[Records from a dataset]
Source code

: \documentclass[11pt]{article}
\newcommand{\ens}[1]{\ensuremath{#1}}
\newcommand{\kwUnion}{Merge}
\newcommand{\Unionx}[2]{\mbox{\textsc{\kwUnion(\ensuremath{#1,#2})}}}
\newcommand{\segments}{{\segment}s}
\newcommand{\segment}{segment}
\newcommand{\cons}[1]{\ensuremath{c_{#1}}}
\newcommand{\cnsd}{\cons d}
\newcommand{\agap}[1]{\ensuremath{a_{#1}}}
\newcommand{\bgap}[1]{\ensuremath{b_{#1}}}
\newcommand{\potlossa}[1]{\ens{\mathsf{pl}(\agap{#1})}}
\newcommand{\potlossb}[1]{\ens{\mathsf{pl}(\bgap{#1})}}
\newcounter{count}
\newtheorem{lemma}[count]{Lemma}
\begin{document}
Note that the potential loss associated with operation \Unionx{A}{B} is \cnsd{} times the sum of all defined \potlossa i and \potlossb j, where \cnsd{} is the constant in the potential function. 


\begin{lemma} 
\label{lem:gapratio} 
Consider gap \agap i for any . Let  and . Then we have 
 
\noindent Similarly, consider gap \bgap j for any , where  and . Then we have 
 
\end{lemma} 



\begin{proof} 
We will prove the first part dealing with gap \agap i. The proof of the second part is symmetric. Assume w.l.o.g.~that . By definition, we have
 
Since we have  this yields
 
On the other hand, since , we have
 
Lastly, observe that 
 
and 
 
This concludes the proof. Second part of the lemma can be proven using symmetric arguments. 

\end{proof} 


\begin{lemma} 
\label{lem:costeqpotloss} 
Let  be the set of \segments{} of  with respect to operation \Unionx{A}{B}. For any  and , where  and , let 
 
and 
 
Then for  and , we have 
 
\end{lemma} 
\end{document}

» **WHAT YOU NEED TO DO**
If a line of the data contains the word "that", it should be counted; state the total and nothing more.

» **RESULT OF THIS TASK**
3